Required work
An exact transcription of every record below is required, with the pictures left out.
[[ Data records, beginning ]]
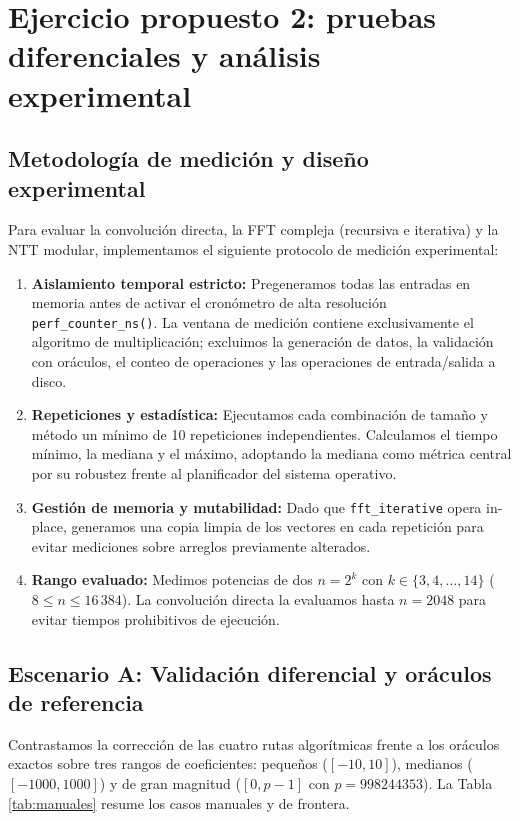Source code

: \section{Ejercicio propuesto 2: pruebas diferenciales y análisis experimental}

\subsection{Metodología de medición y diseño experimental}
Para evaluar la convolución directa, la FFT compleja (recursiva e iterativa) y la NTT modular, implementamos el siguiente protocolo de medición experimental:
\begin{enumerate}
    \item \textbf{Aislamiento temporal estricto:} Pregeneramos todas las entradas en memoria antes de activar el cronómetro de alta resolución \texttt{perf\_counter\_ns()}. La ventana de medición contiene exclusivamente el algoritmo de multiplicación; excluimos la generación de datos, la validación con oráculos, el conteo de operaciones y las operaciones de entrada/salida a disco.
    \item \textbf{Repeticiones y estadística:} Ejecutamos cada combinación de tamaño y método un mínimo de 10 repeticiones independientes. Calculamos el tiempo mínimo, la mediana y el máximo, adoptando la mediana como métrica central por su robustez frente al planificador del sistema operativo.
    \item \textbf{Gestión de memoria y mutabilidad:} Dado que \texttt{fft\_iterative} opera in-place, generamos una copia limpia de los vectores en cada repetición para evitar mediciones sobre arreglos previamente alterados.
    \item \textbf{Rango evaluado:} Medimos potencias de dos $n = 2^k$ con $k \in \{3, 4, \dots, 14\}$ ($8 \le n \le 16\,384$). La convolución directa la evaluamos hasta $n = 2048$ para evitar tiempos prohibitivos de ejecución.
\end{enumerate}

\subsection{Escenario A: Validación diferencial y oráculos de referencia}
Contrastamos la corrección de las cuatro rutas algorítmicas frente a los oráculos exactos sobre tres rangos de coeficientes: pequeños ($[-10, 10]$), medianos ($[-1000, 1000]$) y de gran magnitud ($[0, p-1]$ con $p = 998244353$). La Tabla \ref{tab:manuales} resume los casos manuales y de frontera.

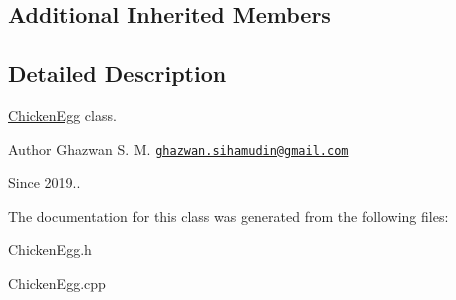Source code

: \subsection*{Additional Inherited Members}


\subsection{Detailed Description}
\hyperlink{classChickenEgg}{Chicken\+Egg} class.

\begin{DoxyAuthor}{Author}
Ghazwan S. M. \href{mailto:ghazwan.sihamudin@gmail.com}{\tt ghazwan.\+sihamudin@gmail.\+com} 
\end{DoxyAuthor}
\begin{DoxySince}{Since}
2019.. 
\end{DoxySince}


The documentation for this class was generated from the following files\+:\begin{DoxyCompactItemize}
\item 
Chicken\+Egg.\+h\item 
Chicken\+Egg.\+cpp\end{DoxyCompactItemize}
[[ Data records, end ]]
Written answer
Source code

: \section{Ejercicio propuesto 2: pruebas diferenciales y análisis experimental}

\subsection{Metodología de medición y diseño experimental}
Para evaluar la convolución directa, la FFT compleja (recursiva e iterativa) y la NTT modular, implementamos el siguiente protocolo de medición experimental:
\begin{enumerate}
    \item \textbf{Aislamiento temporal estricto:} Pregeneramos todas las entradas en memoria antes de activar el cronómetro de alta resolución \texttt{perf\_counter\_ns()}. La ventana de medición contiene exclusivamente el algoritmo de multiplicación; excluimos la generación de datos, la validación con oráculos, el conteo de operaciones y las operaciones de entrada/salida a disco.
    \item \textbf{Repeticiones y estadística:} Ejecutamos cada combinación de tamaño y método un mínimo de 10 repeticiones independientes. Calculamos el tiempo mínimo, la mediana y el máximo, adoptando la mediana como métrica central por su robustez frente al planificador del sistema operativo.
    \item \textbf{Gestión de memoria y mutabilidad:} Dado que \texttt{fft\_iterative} opera in-place, generamos una copia limpia de los vectores en cada repetición para evitar mediciones sobre arreglos previamente alterados.
    \item \textbf{Rango evaluado:} Medimos potencias de dos $n = 2^k$ con $k \in \{3, 4, \dots, 14\}$ ($8 \le n \le 16\,384$). La convolución directa la evaluamos hasta $n = 2048$ para evitar tiempos prohibitivos de ejecución.
\end{enumerate}

\subsection{Escenario A: Validación diferencial y oráculos de referencia}
Contrastamos la corrección de las cuatro rutas algorítmicas frente a los oráculos exactos sobre tres rangos de coeficientes: pequeños ($[-10, 10]$), medianos ($[-1000, 1000]$) y de gran magnitud ($[0, p-1]$ con $p = 998244353$). La Tabla \ref{tab:manuales} resume los casos manuales y de frontera.

Source code

: \subsection*{Additional Inherited Members}


\subsection{Detailed Description}
\hyperlink{classChickenEgg}{Chicken\+Egg} class.

\begin{DoxyAuthor}{Author}
Ghazwan S. M. \href{mailto:ghazwan.sihamudin@gmail.com}{\tt ghazwan.\+sihamudin@gmail.\+com} 
\end{DoxyAuthor}
\begin{DoxySince}{Since}
2019.. 
\end{DoxySince}


The documentation for this class was generated from the following files\+:\begin{DoxyCompactItemize}
\item 
Chicken\+Egg.\+h\item 
Chicken\+Egg.\+cpp\end{DoxyCompactItemize}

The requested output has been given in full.